The overhead associated with the network facilities found in 4.2BSD is often difficult to gauge without profiling the system. This is because most input processing is performed in modules scheduled with software interrupts. As a result, the system time spent performing protocol processing is rarely attributed to the processes that really receive the data. Since the protocols supported by 4.2BSD can involve significant overhead this was a serious concern. Results from a profiled kernel show an average of 5% of the system time is spent performing network input and timer processing in our environment (a 3Mb/s Ethernet with most traffic using TCP). This figure can vary significantly depending on the network hardware used, the average message size, and whether packet reassembly is required at the network layer. On one machine we profiled over a 17 hour period (our gateway to the ARPANET) 206,000 input messages accounted for 2.4% of the system time, while another 0.6% of the system time was spent performing protocol timer processing.
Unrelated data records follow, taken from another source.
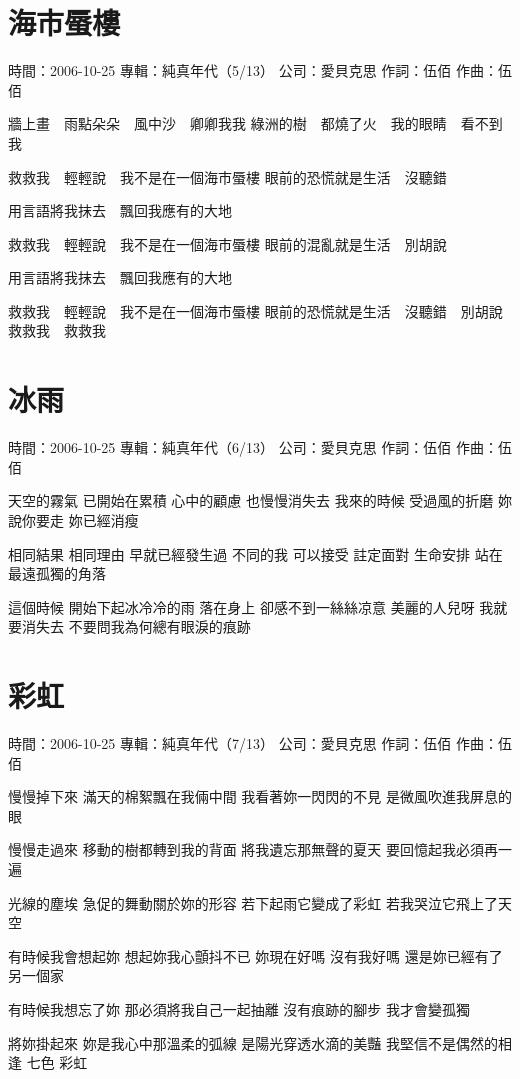 \documentclass[UTF8,a4paper,oneside,twocolumn,12pt]{ctexbook}
\newcommand{\infopair}[2]{\textbullet #1：#2}
\newcommand{\zc}[1][伍佰]{\infopair{作詞}{#1}}
\newcommand{\zq}[1][伍佰]{\infopair{作曲}{#1}}
\newcommand{\zj}[1]{\infopair{專輯}{#1}}
\newcommand{\sj}[1]{\infopair{時間}{#1}}
\newcommand{\gs}[1]{\infopair{公司}{#1}}
\newenvironment{info}{\begin{flushleft}\kaishu
	}
	{\end{flushleft}\normalsize\yahei\par}
\newenvironment{lyric}{
	}
{}
\begin{document}
\section{海市蜃樓}
\begin{info}
	\sj{2006-10-25}
	\zj{純真年代（5/13）}
	\gs{愛貝克思}
	\zc
	\zq
\end{info}
\begin{lyric}
	牆上畫　雨點朵朵　風中沙　卿卿我我
	綠洲的樹　都燒了火　我的眼睛　看不到我

	救救我　輕輕說　我不是在一個海市蜃樓
	眼前的恐慌就是生活　沒聽錯

	用言語將我抹去　飄回我應有的大地

	救救我　輕輕說　我不是在一個海市蜃樓
	眼前的混亂就是生活　別胡說

	用言語將我抹去　飄回我應有的大地

	救救我　輕輕說　我不是在一個海市蜃樓
	眼前的恐慌就是生活　沒聽錯　別胡說　救救我　救救我
\end{lyric}

\section{冰雨}
\begin{info}
	\sj{2006-10-25}
	\zj{純真年代（6/13）}
	\gs{愛貝克思}
	\zc
	\zq
\end{info}
\begin{lyric}
	天空的霧氣 已開始在累積
	心中的顧慮 也慢慢消失去
	我來的時候 受過風的折磨
	妳說你要走 妳已經消瘦

	相同結果 相同理由 早就已經發生過
	不同的我 可以接受 註定面對 生命安排
	站在最遠孤獨的角落

	這個時候 開始下起冰冷冷的雨
	落在身上 卻感不到一絲絲凉意
	美麗的人兒呀 我就要消失去
	不要問我為何總有眼淚的痕跡
\end{lyric}

\section{彩虹}
\begin{info}
	\sj{2006-10-25}
	\zj{純真年代（7/13）}
	\gs{愛貝克思}
	\zc
	\zq
\end{info}
\begin{lyric}
	慢慢掉下來 滿天的棉絮飄在我倆中間
	我看著妳一閃閃的不見 是微風吹進我屏息的眼

	慢慢走過來 移動的樹都轉到我的背面
	將我遺忘那無聲的夏天 要回憶起我必須再一遍

	光線的塵埃 急促的舞動關於妳的形容
	若下起雨它變成了彩虹 若我哭泣它飛上了天空

	有時候我會想起妳 想起妳我心顫抖不已
	妳現在好嗎 沒有我好嗎 還是妳已經有了另一個家

	有時候我想忘了妳 那必須將我自己一起抽離
	沒有痕跡的腳步 我才會變孤獨

	將妳掛起來 妳是我心中那溫柔的弧線
	是陽光穿透水滴的美豔 我堅信不是偶然的相逢 七色 彩虹
\end{lyric}
\end{document}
This machine was configured with an ACC LH/DH IMP interface and a DMA 3Mb/s Ethernet controller.

The performance of TCP over slower long-haul networks was degraded substantially by two problems. The first problem was a bug that prevented round-trip timing measurements from being made, thus increasing retransmissions unnecessarily. The second was a problem with the maximum segment size chosen by TCP, that was well-tuned for Ethernet, but was poorly chosen for the ARPANET, where it causes packet fragmentation. (The maximum segment size was actually negotiated upwards to a value that resulted in excessive fragmentation.)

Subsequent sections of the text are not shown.